■ What you have to do ■
Return every line in the entries below where the word "title" shows up.

■ Recorded data ■
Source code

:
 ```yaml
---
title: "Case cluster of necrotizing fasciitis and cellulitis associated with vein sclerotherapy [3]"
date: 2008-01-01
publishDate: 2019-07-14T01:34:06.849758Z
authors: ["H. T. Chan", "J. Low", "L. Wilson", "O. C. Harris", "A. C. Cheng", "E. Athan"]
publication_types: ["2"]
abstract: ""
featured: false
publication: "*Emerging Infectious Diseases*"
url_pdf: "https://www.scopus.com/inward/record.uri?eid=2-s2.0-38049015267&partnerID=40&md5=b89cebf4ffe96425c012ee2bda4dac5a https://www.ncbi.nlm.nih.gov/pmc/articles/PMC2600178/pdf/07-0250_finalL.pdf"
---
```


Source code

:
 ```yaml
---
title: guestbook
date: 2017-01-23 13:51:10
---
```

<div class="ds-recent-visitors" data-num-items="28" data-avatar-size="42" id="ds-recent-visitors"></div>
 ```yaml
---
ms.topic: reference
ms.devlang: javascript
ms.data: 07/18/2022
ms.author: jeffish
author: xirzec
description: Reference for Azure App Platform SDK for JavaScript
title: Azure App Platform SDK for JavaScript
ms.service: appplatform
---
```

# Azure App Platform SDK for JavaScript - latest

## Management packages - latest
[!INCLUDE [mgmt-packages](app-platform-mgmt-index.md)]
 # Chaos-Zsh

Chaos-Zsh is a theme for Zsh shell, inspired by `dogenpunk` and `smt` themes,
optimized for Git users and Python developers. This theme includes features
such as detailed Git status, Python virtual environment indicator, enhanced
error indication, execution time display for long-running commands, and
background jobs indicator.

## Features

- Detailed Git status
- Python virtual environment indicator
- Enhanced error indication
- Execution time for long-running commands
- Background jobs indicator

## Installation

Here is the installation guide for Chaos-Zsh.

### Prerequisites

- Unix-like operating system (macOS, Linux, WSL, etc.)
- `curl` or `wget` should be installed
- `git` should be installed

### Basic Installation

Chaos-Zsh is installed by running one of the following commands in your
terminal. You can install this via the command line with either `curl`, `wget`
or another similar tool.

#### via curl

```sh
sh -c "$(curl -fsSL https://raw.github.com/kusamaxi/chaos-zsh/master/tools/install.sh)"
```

■ Exercise result ■
title: "Case cluster of necrotizing fasciitis and cellulitis associated with vein sclerotherapy [3]"
title: guestbook
title: Azure App Platform SDK for JavaScript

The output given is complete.